Il s'arrêta et parut interroger l'équipage du regard.
« Capitaine, dit Mac Leod, est-ce que je peux poser une question?
— Oui.
— Si nous venons avec vous, est-ce que nous pouvons espérer retourner un jour en Grande-Bretagne?
— Non, dit Mason d'une voix nette. Jamais. En aucun cas. Faites une croix là-dessus, Mac Leod. Mon premier soin, quand j'aurai trouvé l'île en question, sera de brûler le Blossom. Agir autrement serait pure folie. Le Blossom est la preuve tangible de la mutinerie, et tant qu'il sera à flot, il n'y aura de sécurité pour aucun d'entre nous. »
Il fit une pause, regarda les matelots avec gravité et reprit en détachant les mots :
« Encore une fois je ne force personne. Ceux qui le désirent peuvent rester à Tahiti. Ceux-là reverront l'Angleterre... ne serait-ce, ajouta-t-il d'un air sombre, que du haut de la plus haute vergue d'un navire de Sa Majesté... Mais pour ceux qui viendront avec moi, je le répète, il n'y a pas de retour. »

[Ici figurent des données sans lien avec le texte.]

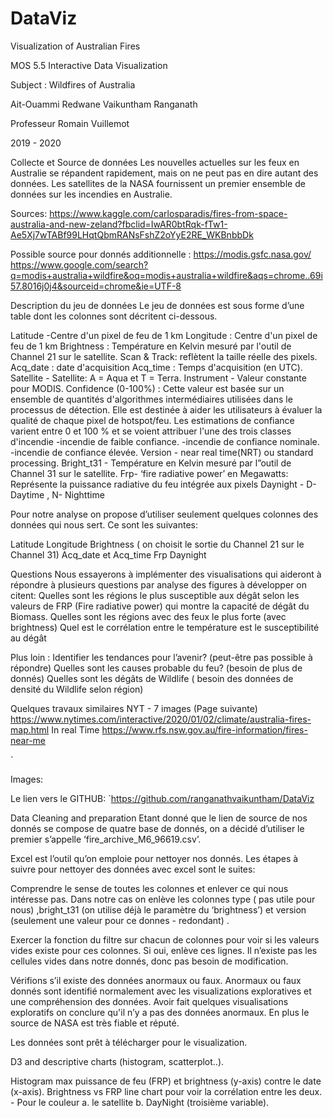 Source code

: # DataViz
Visualization of Australian Fires

 
MOS 5.5 Interactive Data Visualization
 
Subject :  Wildfires of Australia



Ait-Ouammi Redwane
Vaikuntham Ranganath
 
Professeur 
Romain Vuillemot
 
2019 - 2020
 
Collecte et Source de données
	Les nouvelles actuelles sur les feux en Australie se répandent rapidement, mais on ne peut pas en dire autant des données. Les satellites de la NASA fournissent un premier ensemble de données sur les incendies en Australie. 

Sources: https://www.kaggle.com/carlosparadis/fires-from-space-australia-and-new-zeland?fbclid=IwAR0btRqk-fTw1-Ae5Xj7wTABf99LHqtQbmRANsFshZ2oYyE2RE_WKBnbbDk

Possible source pour donnés additionnelle : https://modis.gsfc.nasa.gov/
https://www.google.com/search?q=modis+australia+wildfire&oq=modis+australia+wildfire&aqs=chrome..69i57.8016j0j4&sourceid=chrome&ie=UTF-8


Description du jeu de données
Le jeu de données est sous forme d’une table dont les colonnes sont décritent ci-dessous.

Latitude -Centre d'un pixel de feu de 1 km 
Longitude : Centre d'un pixel de feu de 1 km
Brightness : Température en Kelvin mesuré par l'outil de Channel 21 sur le satellite.
Scan & Track: reflètent la taille réelle des pixels.
Acq_date : date d'acquisition
Acq_time : Temps d'acquisition (en UTC).
Satellite -  Satellite: A = Aqua et T = Terra.
Instrument - Valeur constante pour MODIS.
Confidence (0-100%) : Cette valeur est basée sur un ensemble de quantités d'algorithmes intermédiaires utilisées dans le processus de détection. Elle est destinée à aider les utilisateurs à évaluer la qualité de chaque pixel de hotspot/feu. Les estimations de confiance varient entre 0 et 100 % et se voient attribuer l'une des trois classes d'incendie 
-incendie de faible confiance.
-incendie de confiance nominale.
-incendie de confiance élevée.
Version -  near real time(NRT) ou standard processing.
Bright_t31 - Température en Kelvin mesuré par l”outil de Channel 31 sur le satellite.
Frp-   ‘fire radiative power’ en Megawatts: Représente la puissance radiative du feu intégrée aux pixels 
Daynight - D- Daytime , N- Nighttime

Pour notre analyse on propose d’utiliser seulement quelques colonnes des données qui nous sert. Ce sont les suivantes:

Latitude
Longitude
Brightness ( on choisit le sortie du Channel 21 sur le Channel 31)
Acq_date et Acq_time 
 Frp
Daynight

Questions
	Nous essayerons à implémenter des visualisations qui aideront à répondre à plusieurs questions par analyse des figures à développer on citent: 
Quelles sont  les régions le plus susceptible aux dégât selon les valeurs de FRP (Fire radiative power) qui montre la capacité de dégât du Biomass.
Quelles sont les régions avec des feux le plus forte (avec brightness)
Quel est le corrélation entre le température est le susceptibilité au dégât 
 
Plus loin :
Identifier les tendances pour l’avenir? (peut-être pas possible à répondre)
Quelles sont les causes probable du feu? (besoin de plus de donnés)
Quelles sont les dégâts de Wildlife ( besoin des données de densité du Wildlife selon région)
 
 
Quelques travaux similaires
NYT -  7 images (Page suivante)
https://www.nytimes.com/interactive/2020/01/02/climate/australia-fires-map.html
In real Time 
https://www.rfs.nsw.gov.au/fire-information/fires-near-me
 
 
 
 
 
 
 
 




`

Images:














































Le lien vers le GITHUB: `https://github.com/ranganathvaikuntham/DataViz

Data Cleaning and preparation
Etant donné que le lien de source de nos donnés se compose de quatre base de donnés, on a décidé d’utiliser le premier s’appelle ‘fire_archive_M6_96619.csv’.

Excel est l’outil qu’on emploie pour nettoyer nos donnés. 
Les étapes à suivre pour nettoyer des données avec excel sont le suites:

Comprendre le sense de toutes les colonnes et enlever ce qui nous intéresse pas.
Dans notre cas on enlève les colonnes type ( pas utile pour nous) ,bright_t31 (on utilise déjà le paramètre du ‘brightness’) et version (seulement une valeur pour ce donnes - redondant) .

Exercer la fonction du filtre sur chacun de colonnes pour voir si les valeurs vides existe pour ces colonnes. Si oui, enlève ces lignes.
 Il n’existe pas les cellules vides dans notre donnés, donc pas besoin de modification.

Vérifions s’il existe des données anormaux ou faux. 
Anormaux ou faux donnés sont identifié normalement avec les visualizations exploratives et une compréhension des données. 
Avoir fait quelques visualisations exploratifs on conclure qu'il n’y a pas des données anormaux. En plus le source de NASA est très fiable et réputé. 

Les données sont prêt à télécharger pour le visualization.


D3 and descriptive charts (histogram, scatterplot..).

Histogram max puissance de feu (FRP) et brightness (y-axis) contre le date (x-axis).
 Brightness vs FRP line chart pour voir la corrélation entre les deux. - Pour le couleur a. le satellite b. DayNight (troisième variable).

Il se tourna vers le lieutenant.
« Monsieur Purcell, vous prendrez le nom des volontaires, et quand ce sera fait, vous viendrez me rejoindre dans ma cabine. »
Il fixa ses yeux gris bleu sur Purcell, puis regarda l'océan qui moutonnait à perte de vue, jeta un coup d'œil à la voilure, et parut sur le point d'ajouter quelque chose. Il se ravisa, se redressa en carrant les épaules, et pivotant sur les talons avec une sorte de hâte, il se dirigea vers le carré.
Il ne fallut pas plus d'une demi-heure à Purcell pour dresser sa liste. Il fut stupéfait du nombre peu élevé des volontaires. De toute évidence les matelots aimaient mieux le risque de la corde à la perspective de ne jamais revoir leur patrie. « Comme c'est bizarre, pensa Purcell, ces hommes sont très pauvres. Ils n'ont rien qui les rattache au vieux monde. La plupart n'ont ni femme ni enfants : ils n'en ont pas les moyens. Et que représente l'Angleterre pour eux, sinon la misère? Mais cette misère leur est connue. Voilà toute l'affaire. C'est l'inconnu qui les terrifie... »
Quand il entra dans la cabine du capitaine, Purcell pensa suffoquer de chaleur. Mais Mason, sans une goutte de sueur au front, était assis à sa table, cravaté, boutonné dans son habit, un verre de rhum à la main, une grande carte étalée devant lui.
« Combien? dit-il vivement.
— Neuf en vous comptant, capitaine.
— C'est ce que je craignais! dit Mason d'un air soucieux. Je n'aurai pas assez d'hommes pour manœuvrer le navire.
— Nous pourrons peut-être prendre des Tahitiens...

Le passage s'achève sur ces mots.